La Cour des comptes, dans la première partie de son rapport exposant la situation des finances publiques, rappelle que les textes financiers de l’année 2024 ont été bâtis à l’automne 2023 sur un scénario macroéconomique très favorable d’une croissance de 1,4 %, justifié alors, selon le Gouvernement, par un repli progressif de l’inflation et une diminution du taux d’épargne des ménages.

Mais, rapidement, ce scénario macroéconomique est apparu improbable, et toutes les prévisions de croissance pour 2024 des organismes nationaux et internationaux ont été abaissées au cours des derniers mois, amenant finalement le Gouvernement à annoncer, mi-février 2024, une révision de sa propre prévision à 1 %, au-dessus du consensus des économistes qui se situe à 0,7 %.

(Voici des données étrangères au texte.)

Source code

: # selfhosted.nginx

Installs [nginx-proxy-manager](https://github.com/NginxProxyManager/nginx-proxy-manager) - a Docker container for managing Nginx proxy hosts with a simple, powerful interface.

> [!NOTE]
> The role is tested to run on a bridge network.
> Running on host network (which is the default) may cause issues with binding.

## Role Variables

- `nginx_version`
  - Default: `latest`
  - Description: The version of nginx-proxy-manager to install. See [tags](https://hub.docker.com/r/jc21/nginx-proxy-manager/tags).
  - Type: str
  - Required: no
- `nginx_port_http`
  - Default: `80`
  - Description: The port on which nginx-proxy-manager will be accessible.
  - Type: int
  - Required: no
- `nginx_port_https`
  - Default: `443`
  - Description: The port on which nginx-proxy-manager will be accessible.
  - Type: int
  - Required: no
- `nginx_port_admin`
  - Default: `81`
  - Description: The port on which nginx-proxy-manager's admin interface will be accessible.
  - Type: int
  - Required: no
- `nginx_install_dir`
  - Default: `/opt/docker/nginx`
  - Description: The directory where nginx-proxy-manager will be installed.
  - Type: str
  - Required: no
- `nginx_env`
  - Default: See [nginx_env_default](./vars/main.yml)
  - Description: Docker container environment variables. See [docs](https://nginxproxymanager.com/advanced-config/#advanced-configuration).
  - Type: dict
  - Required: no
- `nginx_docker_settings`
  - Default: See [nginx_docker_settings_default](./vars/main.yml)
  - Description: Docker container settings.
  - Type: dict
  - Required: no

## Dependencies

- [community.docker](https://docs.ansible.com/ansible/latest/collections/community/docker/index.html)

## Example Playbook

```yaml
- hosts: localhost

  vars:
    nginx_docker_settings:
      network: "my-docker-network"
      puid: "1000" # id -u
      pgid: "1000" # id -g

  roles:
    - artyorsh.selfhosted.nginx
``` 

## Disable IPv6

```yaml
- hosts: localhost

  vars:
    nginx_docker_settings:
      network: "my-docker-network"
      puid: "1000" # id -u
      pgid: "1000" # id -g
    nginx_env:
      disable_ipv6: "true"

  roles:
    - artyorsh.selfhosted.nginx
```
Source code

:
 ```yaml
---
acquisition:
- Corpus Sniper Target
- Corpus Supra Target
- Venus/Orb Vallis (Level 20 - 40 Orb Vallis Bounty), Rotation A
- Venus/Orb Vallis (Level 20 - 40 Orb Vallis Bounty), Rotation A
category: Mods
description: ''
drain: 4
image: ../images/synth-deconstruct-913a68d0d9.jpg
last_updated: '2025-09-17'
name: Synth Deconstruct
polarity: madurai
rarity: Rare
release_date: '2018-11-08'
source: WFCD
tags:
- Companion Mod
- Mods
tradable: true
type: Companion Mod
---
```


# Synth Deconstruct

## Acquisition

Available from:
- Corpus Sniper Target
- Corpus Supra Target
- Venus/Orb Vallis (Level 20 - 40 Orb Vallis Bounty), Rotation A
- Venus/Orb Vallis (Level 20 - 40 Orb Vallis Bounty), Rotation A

Comme l’indique la Cour des comptes, la moindre croissance prévue pour 2024 risque de fragiliser, voire de rendre caduque la trajectoire pluriannuelle 2023-2027 inscrite dans la loi de programmation des finances publiques (LPFP) promulguée le 18 décembre 2023. Pour conserver l’objectif de déficit à 4,4 points de PIB en 2024, le Gouvernement a procédé à l’annulation de 10 milliards d’euros de crédits sur le budget de l’État. Cela sera-t-il suffisant pour parvenir à un ajustement structurel de 0,3 point de PIB dès 2025 ?

Retour sur la situation des finances publiques et la responsabilité de l’Etat dans cette dégradation généralisée.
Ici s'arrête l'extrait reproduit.